*Task objective*
Of the lines below, copy those that hold the word "Handle".

*Records provided*
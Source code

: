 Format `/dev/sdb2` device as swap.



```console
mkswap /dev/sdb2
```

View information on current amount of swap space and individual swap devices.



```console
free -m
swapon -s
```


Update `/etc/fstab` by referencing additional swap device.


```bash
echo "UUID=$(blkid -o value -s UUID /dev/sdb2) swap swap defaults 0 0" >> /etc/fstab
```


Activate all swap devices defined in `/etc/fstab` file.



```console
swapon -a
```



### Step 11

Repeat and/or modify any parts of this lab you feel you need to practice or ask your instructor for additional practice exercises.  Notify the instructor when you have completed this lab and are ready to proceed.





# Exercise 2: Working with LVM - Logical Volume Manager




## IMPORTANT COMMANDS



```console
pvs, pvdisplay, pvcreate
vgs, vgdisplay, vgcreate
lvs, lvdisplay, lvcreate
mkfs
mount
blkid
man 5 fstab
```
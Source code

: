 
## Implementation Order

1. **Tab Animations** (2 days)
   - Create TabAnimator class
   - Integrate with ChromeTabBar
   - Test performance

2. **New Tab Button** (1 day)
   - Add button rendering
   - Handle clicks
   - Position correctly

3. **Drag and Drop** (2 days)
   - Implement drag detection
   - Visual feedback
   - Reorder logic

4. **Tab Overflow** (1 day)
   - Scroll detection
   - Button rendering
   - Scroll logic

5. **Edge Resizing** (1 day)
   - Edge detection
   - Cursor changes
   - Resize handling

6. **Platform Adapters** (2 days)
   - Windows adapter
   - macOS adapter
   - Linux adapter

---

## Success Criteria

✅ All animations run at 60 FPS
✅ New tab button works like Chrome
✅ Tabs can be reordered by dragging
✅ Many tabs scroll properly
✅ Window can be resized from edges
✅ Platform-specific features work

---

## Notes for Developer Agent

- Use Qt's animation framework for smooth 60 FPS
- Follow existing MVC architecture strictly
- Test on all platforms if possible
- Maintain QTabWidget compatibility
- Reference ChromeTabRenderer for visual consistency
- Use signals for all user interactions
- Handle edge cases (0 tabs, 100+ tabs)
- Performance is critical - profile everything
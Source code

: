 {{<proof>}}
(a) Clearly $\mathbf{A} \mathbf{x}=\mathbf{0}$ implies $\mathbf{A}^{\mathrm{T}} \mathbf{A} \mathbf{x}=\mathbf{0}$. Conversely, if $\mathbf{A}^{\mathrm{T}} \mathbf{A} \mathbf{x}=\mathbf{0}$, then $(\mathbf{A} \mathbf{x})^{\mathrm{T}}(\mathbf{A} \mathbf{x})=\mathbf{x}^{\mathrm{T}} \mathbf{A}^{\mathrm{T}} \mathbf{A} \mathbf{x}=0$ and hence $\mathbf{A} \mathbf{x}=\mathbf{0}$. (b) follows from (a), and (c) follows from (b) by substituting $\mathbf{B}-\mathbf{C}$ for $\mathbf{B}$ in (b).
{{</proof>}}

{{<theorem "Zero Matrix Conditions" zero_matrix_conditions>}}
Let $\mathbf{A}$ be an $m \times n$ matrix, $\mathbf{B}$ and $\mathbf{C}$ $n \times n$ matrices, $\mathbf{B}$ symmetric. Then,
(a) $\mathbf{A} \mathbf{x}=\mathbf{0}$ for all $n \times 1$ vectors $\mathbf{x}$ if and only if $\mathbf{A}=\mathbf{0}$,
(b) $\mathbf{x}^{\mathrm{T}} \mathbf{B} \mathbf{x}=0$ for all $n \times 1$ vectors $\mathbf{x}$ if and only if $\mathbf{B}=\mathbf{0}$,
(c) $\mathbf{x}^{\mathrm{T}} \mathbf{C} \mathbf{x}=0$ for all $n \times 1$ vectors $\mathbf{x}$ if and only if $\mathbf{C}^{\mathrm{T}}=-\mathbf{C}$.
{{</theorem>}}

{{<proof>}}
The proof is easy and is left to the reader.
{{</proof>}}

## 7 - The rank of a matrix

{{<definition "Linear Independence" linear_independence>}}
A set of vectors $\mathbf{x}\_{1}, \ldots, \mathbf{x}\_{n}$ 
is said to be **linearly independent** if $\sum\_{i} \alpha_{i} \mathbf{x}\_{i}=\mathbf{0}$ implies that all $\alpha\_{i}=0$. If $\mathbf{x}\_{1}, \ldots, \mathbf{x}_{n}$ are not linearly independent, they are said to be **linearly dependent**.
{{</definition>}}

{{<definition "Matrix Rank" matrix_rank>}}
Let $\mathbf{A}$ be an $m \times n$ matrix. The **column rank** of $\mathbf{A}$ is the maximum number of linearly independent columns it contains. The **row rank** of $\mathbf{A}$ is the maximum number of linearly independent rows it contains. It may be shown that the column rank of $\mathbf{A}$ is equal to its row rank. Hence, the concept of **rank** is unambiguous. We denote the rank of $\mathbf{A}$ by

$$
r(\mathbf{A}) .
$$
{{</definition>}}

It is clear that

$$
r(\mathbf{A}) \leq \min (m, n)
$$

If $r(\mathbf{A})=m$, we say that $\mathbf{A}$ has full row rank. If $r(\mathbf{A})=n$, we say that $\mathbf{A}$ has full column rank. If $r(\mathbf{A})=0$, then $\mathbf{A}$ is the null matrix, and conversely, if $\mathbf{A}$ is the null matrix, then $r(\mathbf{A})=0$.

*Response for this exercise*
   - Handle clicks
- Handle edge cases (0 tabs, 100+ tabs)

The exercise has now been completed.